East Riding councillors heard in December that the cause remained a mystery, especially given waters off the neighbouring Bridlington North Beach were rated good.

Since then, Environment Agency investigations have so far found water quality can be affected by people, seabirds and dogs at different times.

But it has not been able to establish the environmental factors under which they would make bathing water worse.

Sampling at Bridlington South Beach began in July and is set to continue until September to gather more data to help uncover the causes.

They are set to be taken every half an hour from 8am to 6pm on set days throughout the bathing season.

They and other samples taken at Bridlington Harbour and the Bridlington North monitoring point will look first at E. coli and IE bacteria, which are used to determine water quality.

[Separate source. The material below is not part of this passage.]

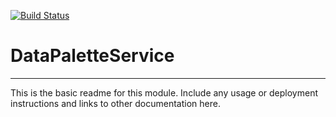 [![Build Status](https://travis-ci.org/msneddon/DataPaletteService.svg?branch=master)](https://travis-ci.org/msneddon/DataPaletteService)

# DataPaletteService
---

This is the basic readme for this module. Include any usage or deployment instructions and links to other documentation here.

The samples are then set to be sent to an Environment Agency lab where more detailed analysis will be carried out in autumn.

Environment Agency teams will be taking more than 7,000 samples from 424 designated bathing spots across the country, including Bridlington South.

Bathing water expert Ms Campbell said the work in Bridlington would help the Environment Agency to better understand pollution sources.

The official said: “While we will always strive for improvements, overall bathing water quality has improved significantly over the past decade, with a continuing upward trend, due to robust regulation and working with partners.

“In most places, bathing water is now better than it has been for many years.

“We are, however, keen to find out the detail of what is causing our poorer results, so that action can be taken by the relevant people to improve our bathing waters.”

The poor rating for Bridlington South Beach led to events including an annual Boxing Day charity swim being cancelled.

It also sparked concerns from Bridlington South councillors including Tim Norman and Andy Walker about the effect on the area’s tourism industry.

Bridlington South Beach is one of the East Riding’s flagship tourist attractions, with new beach chalets installed there ahead of the summer season this year to meet high demand.

In January, councillors called for urgent action to be taken to improve the quality of bathing water because of concerns over the tourism industry and public health.

But the then council Economy Portfolio Holder Cllr Jane Evison said she feared that overstating the issue could also risk sending tourists packing.

The investigation into the causes of the poor quality rating remains ongoing.